1. 引言
hadoop 0.23系列后,就对Map/Reduce进行了完全重写,把原有的MR计算框架替代成了新一代Yarn计算框架- Yarn。Yarn有一点类似于Mesos(它们之间的对比请看如下链接How does YARN compare to Mesos?),运行在hdfs之上,用JAVA写的计算资源管理框架。而Map/Reduce被看成是一个成熟的应用框架运行在Yarn计算框架之上。我们可以在Yarn上开发各种各样的计算应用。业界也开始着手在Yarn上开发自己相应的计算应用。例如:Tez, Hama,storm, kitten等,详情可以参考董西成大哥的一篇文章<汇总运行在Hadoop YARN上的开源系统>。

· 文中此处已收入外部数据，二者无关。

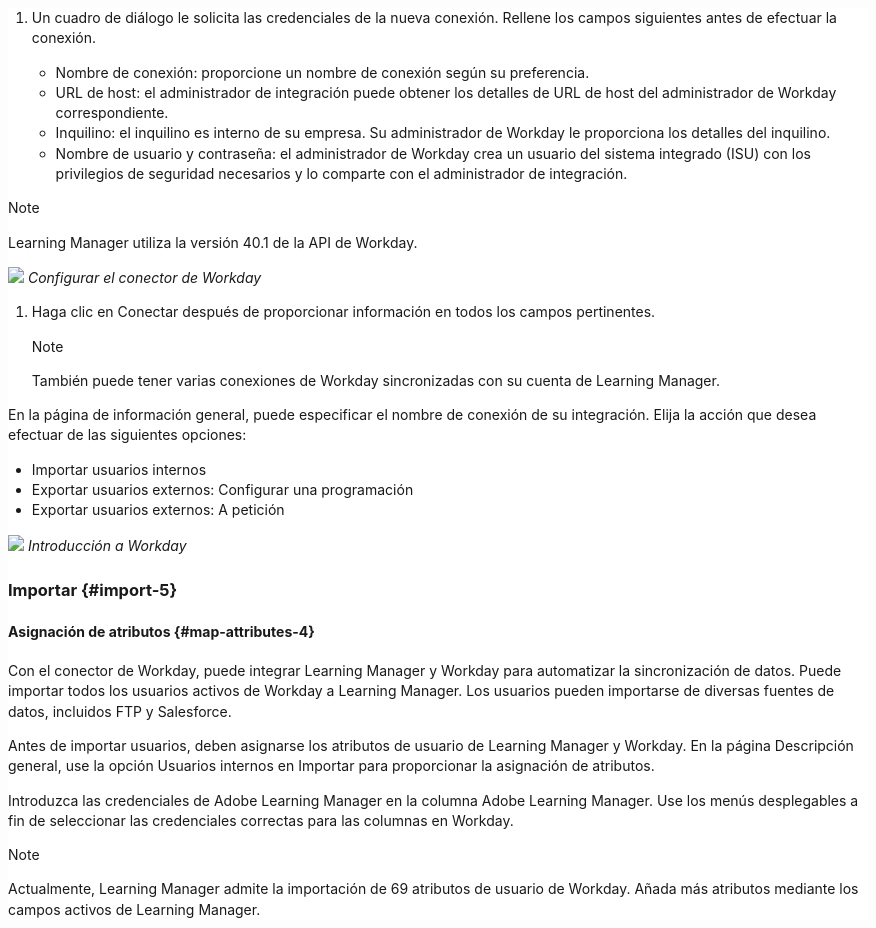 1. Un cuadro de diálogo le solicita las credenciales de la nueva conexión. Rellene los campos siguientes antes de efectuar la conexión.

   * Nombre de conexión: proporcione un nombre de conexión según su preferencia.
   * URL de host: el administrador de integración puede obtener los detalles de URL de host del administrador de Workday correspondiente.
   * Inquilino: el inquilino es interno de su empresa. Su administrador de Workday le proporciona los detalles del inquilino.
   * Nombre de usuario y contraseña: el administrador de Workday crea un usuario del sistema integrado (ISU) con los privilegios de seguridad necesarios y lo comparte con el administrador de integración.

>[!NOTE]
>
>   Learning Manager utiliza la versión 40.1 de la API de Workday.


![](assets/configure-connector.png)
*Configurar el conector de Workday*

1. Haga clic en Conectar después de proporcionar información en todos los campos pertinentes.

   >[!NOTE]
   >
   >También puede tener varias conexiones de Workday sincronizadas con su cuenta de Learning Manager.

En la página de información general, puede especificar el nombre de conexión de su integración. Elija la acción que desea efectuar de las siguientes opciones:

* Importar usuarios internos
* Exportar usuarios externos: Configurar una programación
* Exportar usuarios externos: A petición

![](assets/overview.png)
*Introducción a Workday*

### Importar {#import-5}

#### Asignación de atributos {#map-attributes-4}

Con el conector de Workday, puede integrar Learning Manager y Workday para automatizar la sincronización de datos. Puede importar todos los usuarios activos de Workday a Learning Manager. Los usuarios pueden importarse de diversas fuentes de datos, incluidos FTP y Salesforce.

Antes de importar usuarios, deben asignarse los atributos de usuario de Learning Manager y Workday. En la página Descripción general, use la opción Usuarios internos en Importar para proporcionar la asignación de atributos.

Introduzca las credenciales de Adobe Learning Manager en la columna Adobe Learning Manager. Use los menús desplegables a fin de seleccionar las credenciales correctas para las columnas en Workday.

>[!NOTE]
>
>Actualmente, Learning Manager admite la importación de 69 atributos de usuario de Workday. Añada más atributos mediante los campos activos de Learning Manager.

其实我们了解Yarn的工作原理,并且熟悉其工作流程和运行机制。我们自己也可以实现相应的hadoop计算应用。在hadoop的官方文章里也写了一个thread,来介绍如何写一个yarn应用: Hadoop MapReduce Next Generation - Writing YARN Applications。这个thread主要简单讲了一下如何写一个简单的client, container和appmaster并且与其它节点(RM, NM)进行通信,完成所需任务。

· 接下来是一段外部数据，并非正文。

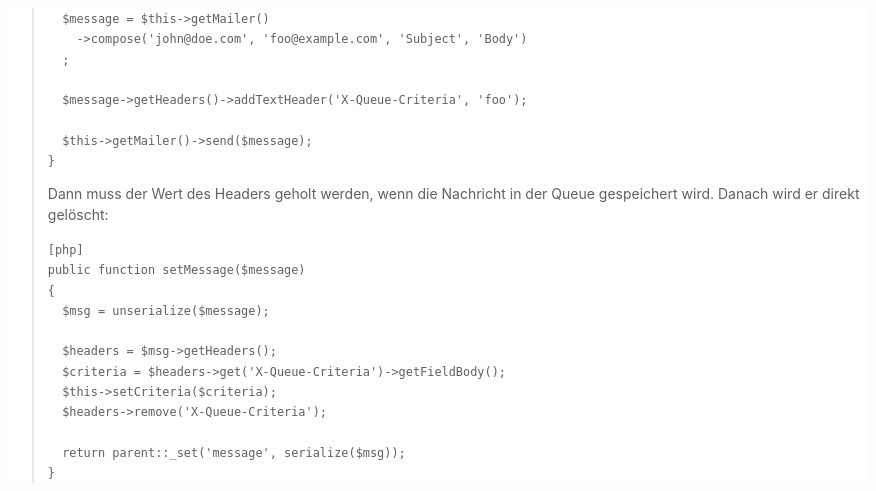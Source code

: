 >       $message = $this->getMailer()
>         ->compose('john@doe.com', 'foo@example.com', 'Subject', 'Body')
>       ;
>
>       $message->getHeaders()->addTextHeader('X-Queue-Criteria', 'foo');
>
>       $this->getMailer()->send($message);
>     }
>
>Dann muss der Wert des Headers geholt werden, wenn die Nachricht in der
>Queue gespeichert wird. Danach wird er direkt gelöscht:
>
>     [php]
>     public function setMessage($message)
>     {
>       $msg = unserialize($message);
>
>       $headers = $msg->getHeaders();
>       $criteria = $headers->get('X-Queue-Criteria')->getFieldBody();
>       $this->setCriteria($criteria);
>       $headers->remove('X-Queue-Criteria');
>
>       return parent::_set('message', serialize($msg));
>     }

Hama是一个hadoop生态系统中的图计算和迭代计算框架,有一点类似于google的号称是新三架马车之一的Pregel。在Pregel论文发表之时,google就有近30%的计算采用Pregel计算框架来完成。它们两者的主要思想就是实现一个BSP模型。这类模型适合大规模迭代的图计算,这在我之前的一篇博文中提到Hama Kmeans Clustering学习。

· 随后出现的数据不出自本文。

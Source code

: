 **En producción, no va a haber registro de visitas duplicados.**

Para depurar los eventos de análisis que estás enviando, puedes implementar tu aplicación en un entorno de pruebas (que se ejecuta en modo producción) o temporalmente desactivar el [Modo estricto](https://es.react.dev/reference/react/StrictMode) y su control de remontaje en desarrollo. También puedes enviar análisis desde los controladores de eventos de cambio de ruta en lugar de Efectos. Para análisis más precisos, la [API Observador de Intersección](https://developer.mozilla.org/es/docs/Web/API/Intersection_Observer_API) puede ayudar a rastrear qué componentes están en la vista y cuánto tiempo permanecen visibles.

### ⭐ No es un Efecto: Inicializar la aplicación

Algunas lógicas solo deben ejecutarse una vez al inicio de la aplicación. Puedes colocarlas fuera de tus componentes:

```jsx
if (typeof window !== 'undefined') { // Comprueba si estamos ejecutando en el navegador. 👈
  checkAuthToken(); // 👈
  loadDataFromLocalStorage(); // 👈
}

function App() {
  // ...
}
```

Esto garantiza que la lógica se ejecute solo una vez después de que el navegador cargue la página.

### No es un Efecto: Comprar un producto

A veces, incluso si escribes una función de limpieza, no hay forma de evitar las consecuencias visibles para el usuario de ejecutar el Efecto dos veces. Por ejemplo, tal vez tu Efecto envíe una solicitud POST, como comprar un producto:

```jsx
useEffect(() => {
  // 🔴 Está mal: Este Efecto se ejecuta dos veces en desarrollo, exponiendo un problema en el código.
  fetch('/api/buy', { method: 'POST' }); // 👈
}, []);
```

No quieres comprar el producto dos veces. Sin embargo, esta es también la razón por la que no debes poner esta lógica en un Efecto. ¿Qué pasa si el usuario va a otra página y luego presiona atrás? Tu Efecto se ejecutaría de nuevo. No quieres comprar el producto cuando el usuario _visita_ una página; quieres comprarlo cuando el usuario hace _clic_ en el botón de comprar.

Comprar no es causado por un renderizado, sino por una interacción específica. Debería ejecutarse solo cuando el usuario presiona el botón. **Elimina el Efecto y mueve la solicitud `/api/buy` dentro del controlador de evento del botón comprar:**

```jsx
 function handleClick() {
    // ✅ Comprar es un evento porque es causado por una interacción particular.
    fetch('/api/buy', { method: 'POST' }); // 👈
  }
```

hama本来就可以在独立地运行如果我们称传统的hadoop版本是包含hdfs和mapreduce的话,那么可以称hama是hdfs和bsp的组合。它同时也实现了yarn框架,能够使bsp应用运行在yarn之上。
据说,Hama是除了map/reduce应用之外,第一个在yarn之上实现自己的应用。我们将以它为例子来介绍如何写出自己个性化的yarn应用,因为其比hadoop自带的MR2 yarn实现更加简单,更加容易学习。
2. hama yarn应用
正因为hama既能够运行在传统的hadoop系统之上,也能够运行的yarn之上,因此它在写yarn应用实现时,其序列/反序列化机制既用了那种传统的Writable,也有protobuf这类工具。client与appmaster是用Writable机制来获取超步superStep信息,而client与RM通信是用后者提交任务或查看任务的状态信息。
2.1. 用户创建Job
如果hama做一个单机上面执行,那么只需要用构造BSPJob,进而提交任务。如果在yarn中执行,就只需要把BSPJob换成YarnBSPJob即可以在yarn上运行该任务。如下是构造BSP任务代码。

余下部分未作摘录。